Des milliers de fêtards du Bocage flérien, et même au-delà, s'y sont massés pour danser, boire et draguer, des heures durant, les nuits de week-ends pendant des années. A Flers-de-l'Orne, le Why Not Club est une institution depuis près de 15 ans. La dernière discothèque du coin. Au moment de l'ouverture, en 2009, il y avait encore des boîtes de nuit à Saint-Paul, Domfront, La Ferté-Macé. Aujourd'hui, il n'en reste qu'une seule à 40 km à la ronde : celle imaginée par Gérard Samoyau et Yann Siloret.
Pourtant, au départ, le projet relevait du sacré défi pour les co-gérants. Transposer en nightclub le concept d'un petit bar gay ouvert quelques années plus tôt à 400 m de là. "Un bar avec une devanture rouge et des banquettes zébrées, c'était culotté à l'époque", se souvient Yann Siloret. Mini-cabaret, l'endroit rassemble déjà les générations, des ados aux quinquas. Mais très vite, Yann et Gégé s'y sentent à l'étroit, et voient plus grand.

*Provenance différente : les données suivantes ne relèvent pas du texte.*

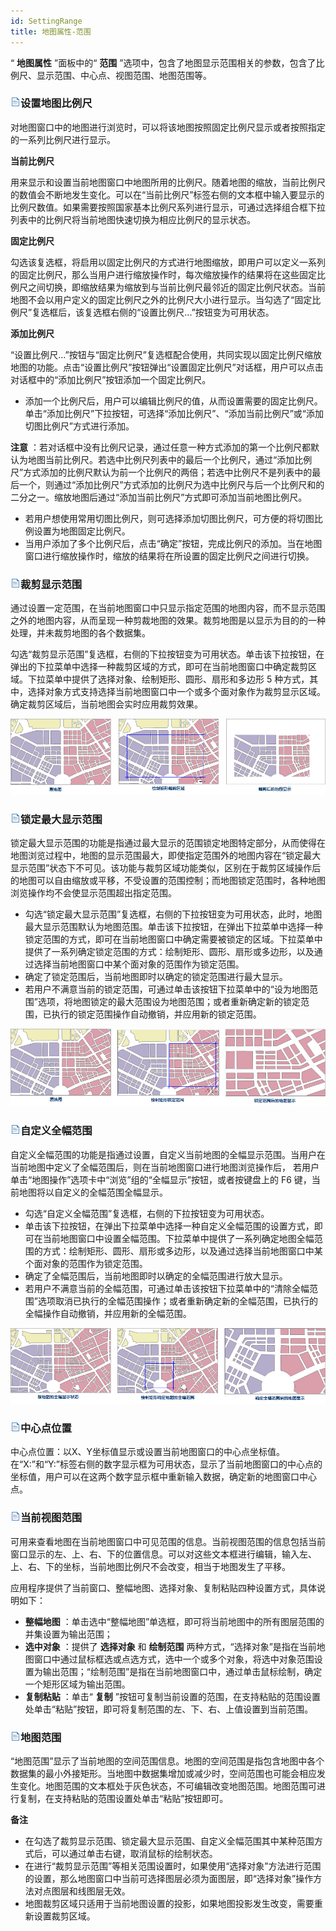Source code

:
 ```yaml
---
id: SettingRange
title: 地图属性-范围
---
```

“ **地图属性** ”面板中的“ **范围** ”选项中，包含了地图显示范围相关的参数，包含了比例尺、显示范围、中心点、视图范围、地图范围等。

### ![](../../img/read.gif)设置地图比例尺

对地图窗口中的地图进行浏览时，可以将该地图按照固定比例尺显示或者按照指定的一系列比例尺进行显示。

**当前比例尺**

用来显示和设置当前地图窗口中地图所用的比例尺。随着地图的缩放，当前比例尺的数值会不断地发生变化。可以在“当前比例尺”标签右侧的文本框中输入要显示的比例尺数值。如果需要按照国家基本比例尺系列进行显示，可通过选择组合框下拉列表中的比例尺将当前地图快速切换为相应比例尺的显示状态。

**固定比例尺**

勾选该复选框，将启用以固定比例尺的方式进行地图缩放，即用户可以定义一系列的固定比例尺，那么当用户进行缩放操作时，每次缩放操作的结果将在这些固定比例尺之间切换，即缩放结果为缩放到与当前比例尺最邻近的固定比例尺状态。当前地图不会以用户定义的固定比例尺之外的比例尺大小进行显示。当勾选了“固定比例尺”复选框后，该复选框右侧的“设置比例尺...”按钮变为可用状态。

**添加比例尺**

“设置比例尺...”按钮与“固定比例尺”复选框配合使用，共同实现以固定比例尺缩放地图的功能。点击“设置比例尺”按钮弹出“设置固定比例尺”对话框，用户可以点击对话框中的“添加比例尺”按钮添加一个固定比例尺。

* 添加一个比例尺后，用户可以编辑比例尺的值，从而设置需要的固定比例尺。单击“添加比例尺”下拉按钮，可选择“添加比例尺”、“添加当前比例尺”或“添加切图比例尺”方式进行添加。

**注意**
：若对话框中没有比例尺记录，通过任意一种方式添加的第一个比例尺都默认为地图当前比例尺。若选中比例尺列表中的最后一个比例尺，通过“添加比例尺”方式添加的比例尺默认为前一个比例尺的两倍；若选中比例尺不是列表中的最后一个，则通过“添加比例尺”方式添加的比例尺为选中比例尺与后一个比例尺和的二分之一。缩放地图后通过“添加当前比例尺”方式即可添加当前地图比例尺。

* 若用户想使用常用切图比例尺，则可选择添加切图比例尺，可方便的将切图比例设置为地图固定比例尺。
* 当用户添加了多个比例尺后，点击“确定”按钮，完成比例尺的添加。当在地图窗口进行缩放操作时，缩放的结果将在所设置的固定比例尺之间进行切换。

### ![](../../img/read.gif)裁剪显示范围

通过设置一定范围，在当前地图窗口中只显示指定范围的地图内容，而不显示范围之外的地图内容，从而呈现一种剪裁地图的效果。裁剪地图是以显示为目的的一种处理，并未裁剪地图的各个数据集。

勾选“裁剪显示范围”复选框，右侧的下拉按钮变为可用状态。单击该下拉按钮，在弹出的下拉菜单中选择一种裁剪区域的方式，即可在当前地图窗口中确定裁剪区域。下拉菜单中提供了选择对象、绘制矩形、圆形、扇形和多边形
5 种方式，其中，选择对象方式支持选择当前地图窗口中一个或多个面对象作为裁剪显示区域。确定裁剪区域后，当前地图会实时应用裁剪效果。

![](img/clipMapIllustrator1.png)

### ![](../../img/read.gif)锁定最大显示范围

锁定最大显示范围的功能是指通过最大显示的范围锁定地图特定部分，从而使得在地图浏览过程中，地图的显示范围最大，即使指定范围外的地图内容在“锁定最大显示范围”状态下不可见。该功能与裁剪区域功能类似，区别在于裁剪区域操作后的地图可以自由缩放或平移，不受设置的范围控制；而地图锁定范围时，各种地图浏览操作均不会使显示范围超出指定范围。

* 勾选“锁定最大显示范围”复选框，右侧的下拉按钮变为可用状态，此时，地图最大显示范围默认为地图范围。单击该下拉按钮，在弹出下拉菜单中选择一种锁定范围的方式，即可在当前地图窗口中确定需要被锁定的区域。下拉菜单中提供了一系列确定锁定范围的方式：绘制矩形、圆形、扇形或多边形，以及通过选择当前地图窗口中某个面对象的范围作为锁定范围。
* 确定了锁定范围后，当前地图即时以确定的锁定范围进行最大显示。
* 若用户不满意当前的锁定范围，可通过单击该按钮下拉菜单中的“设为地图范围”选项，将地图锁定的最大范围设为地图范围；或者重新确定新的锁定范围，已执行的锁定范围操作自动撤销，并应用新的锁定范围。  

![](img/LockRangeIllustrator1.png) 

### ![](../../img/read.gif)自定义全幅范围

自定义全幅范围的功能是指通过设置，自定义当前地图的全幅显示范围。当用户在当前地图中定义了全幅范围后，则在当前地图窗口进行地图浏览操作后，
若用户单击“地图操作”选项卡中“浏览”组的“全幅显示”按钮，或者按键盘上的 F6 键，当前地图将以自定义的全幅范围全幅显示。

* 勾选“自定义全幅范围”复选框，右侧的下拉按钮变为可用状态。
* 单击该下拉按钮，在弹出下拉菜单中选择一种自定义全幅范围的设置方式，即可在当前地图窗口中设置全幅范围。下拉菜单中提供了一系列确定地图全幅范围的方式：绘制矩形、圆形、扇形或多边形，以及通过选择当前地图窗口中某个面对象的范围作为锁定范围。
* 确定了全幅范围后，当前地图即时以确定的全幅范围进行放大显示。
* 若用户不满意当前的全幅范围，可通过单击该按钮下拉菜单中的“清除全幅范围”选项取消已执行的全幅范围操作；或者重新确定新的全幅范围，已执行的全幅操作自动撤销，并应用新的全幅范围。  

![](img/EntireRangeIllustrator1.png)

### ![](../../img/read.gif)中心点位置

中心点位置：以X、Y坐标值显示或设置当前地图窗口的中心点坐标值。在“X:”和“Y:”标签右侧的数字显示框为可用状态，显示了当前地图窗口的中心点的坐标值，用户可以在这两个数字显示框中重新输入数据，确定新的地图窗口中心点。

### ![](../../img/read.gif)当前视图范围

可用来查看地图在当前地图窗口中可见范围的信息。当前视图范围的信息包括当前窗口显示的左、上、右、下的位置信息。可以对这些文本框进行编辑，输入左、上、右、下的坐标，当前地图比例尺不会改变，相当于地图发生了平移。

应用程序提供了当前窗口、整幅地图、选择对象、复制粘贴四种设置方式，具体说明如下：

* **整幅地图** ：单击选中“整幅地图”单选框，即可将当前地图中的所有图层范围的并集设置为输出范围；
* **选中对象** ：提供了 **选择对象** 和 **绘制范围** 两种方式，“选择对象”是指在当前地图窗口中通过鼠标框选或点选方式，选中一个或多个对象，将选中对象范围设置为输出范围；“绘制范围”是指在当前地图窗口中，通过单击鼠标绘制，确定一个矩形区域为输出范围。
* **复制粘贴** ：单击“ **复制** ”按钮可复制当前设置的范围，在支持粘贴的范围设置处单击“粘贴”按钮，即可将复制范围的左、下、右、上值设置到当前范围。

### ![](../../img/read.gif)地图范围

“地图范围”显示了当前地图的空间范围信息。地图的空间范围是指包含地图中各个数据集的最小外接矩形。当地图中数据集增加或减少时，空间范围也可能会相应发生变化。地图范围的文本框处于灰色状态，不可编辑改变地图范围。地图范围可进行复制，在支持粘贴的范围设置处单击“粘贴”按钮即可。

**备注**

* 在勾选了裁剪显示范围、锁定最大显示范围、自定义全幅范围其中某种范围方式后，可以通过单击右键，取消鼠标的绘制状态。
* 在进行“裁剪显示范围”等相关范围设置时，如果使用“选择对象”方法进行范围的设置，那么地图窗口中当前可选择图层必须为面图层，即“选择对象”操作方法对点图层和线图层无效。
* 地图裁剪区域只适用于当前地图设置的投影，如果地图投影发生改变，需要重新设置裁剪区域。



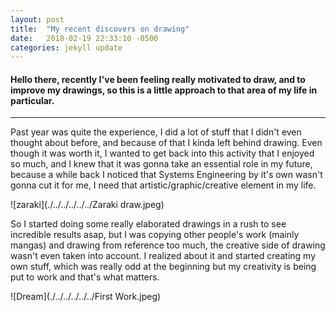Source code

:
 ```yaml
---
layout: post
title:  "My recent discovers on drawing"
date:   2018-02-19 22:33:10 -0500
categories: jekyll update
---
```


#### Hello there, recently I've been feeling really motivated to draw, and to improve my drawings, so this is a little approach to that area of my life in particular.

---

Past year was quite the experience, I did a lot of stuff that I didn't even thought about before, and because of that I kinda left behind drawing. Even though it was worth it, I wanted to get back into this activity that I enjoyed so much, and I knew that it was gonna take an essential role in my future, because a while back I noticed that Systems Engineering by it's own wasn't gonna cut it for me, I need that artistic/graphic/creative element in my life.

![zaraki](./../../../../../Zaraki draw.jpeg)

So I started doing some really elaborated drawings in a rush to see incredible results asap, but I was copying other people's work (mainly mangas) and drawing from reference too much, the creative side of drawing wasn't even taken into account. I realized about it and started creating my own stuff, which was really odd at the beginning but my creativity is being put to work and that's what matters.

![Dream](./../../../../../First Work.jpeg)
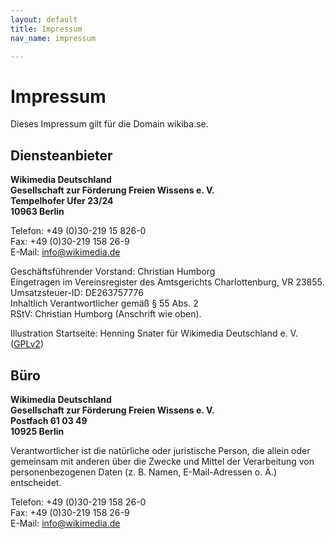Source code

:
 ```yaml
---
layout: default
title: Impressum
nav_name: impressum

---
```

# Impressum

Dieses Impressum gilt für die Domain wikiba.se. 

## Diensteanbieter
**Wikimedia Deutschland  
Gesellschaft zur Förderung Freien Wissens e. V.  
Tempelhofer Ufer 23/24  
10963 Berlin**

Telefon: +49 (0)30-219 15 826-0  
Fax: +49 (0)30-219 158 26-9  
E-Mail: [info@wikimedia.de](mailto:info@wikimedia.de)

Geschäftsführender Vorstand: Christian Humborg  
Eingetragen im Vereinsregister des Amtsgerichts Charlottenburg, VR 23855.  
Umsatzsteuer-ID: DE263757776  
Inhaltlich Verantwortlicher gemäß § 55 Abs. 2  
RStV: Christian Humborg (Anschrift wie oben).

Illustration Startseite: Henning Snater für Wikimedia Deutschland e. V. ([GPLv2](https://github.com/wmde/Wikiba.se/blob/master/COPYING))

## Büro

**Wikimedia Deutschland  
Gesellschaft zur Förderung Freien Wissens e. V.  
Postfach 61 03 49  
10925 Berlin**

Verantwortlicher ist die natürliche oder juristische Person, die allein oder gemeinsam mit anderen über die Zwecke und Mittel der Verarbeitung von personenbezogenen Daten (z. B. Namen, E-Mail-Adressen o. Ä.) entscheidet.

Telefon: +49 (0)30-219 158 26-0  
Fax: +49 (0)30-219 158 26-9  
E-Mail: [info@wikimedia.de](mailto:info@wikimedia.de)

4 crédits à la consommation pour financer la discothèque
"Notre objectif a toujours été cette boîte de nuit, en plein centre de Flers, confesse "Gégé". On y a été salariés pendant dix ans, moi en tant que DJ, Yann en tant que barman". Trois ans après l'ouverture du Why Not Café, les compères inaugurent le Why Not Club. Une boîte aux couleurs de l'arc-en-ciel, dans l'Orne, c'est pas banal.
C'était un gros pari ! On croyait vraiment en notre projet mais les banques ne voulaient pas nous suivre. Alors, à un moment, j'ai triché. J'ai contracté quatre crédits revolving, Cetelem, Cofidis, Finaref... Au total, 45 000 € pour nous offrir notre rêve. Si la boîte ne marchait pas, on était endetté jusqu'à la fin de nos jours.
Yann Siloret, co-gérant du Why Not Club
Ouvert en 1981, l'établissement avait changé dix fois de propriétaires avant leur reprise des lieux. Il vivotait péniblement depuis une vingtaine d'années, dans l'ombre du Khéops, grosse structure de campagne, à 10 km de Flers. "La durée maximale d'un propriétaire, c'était 7 ans. On a tenu le double", se félicite Gérard. La recette de leur réussite : la sincérité, indéniablement.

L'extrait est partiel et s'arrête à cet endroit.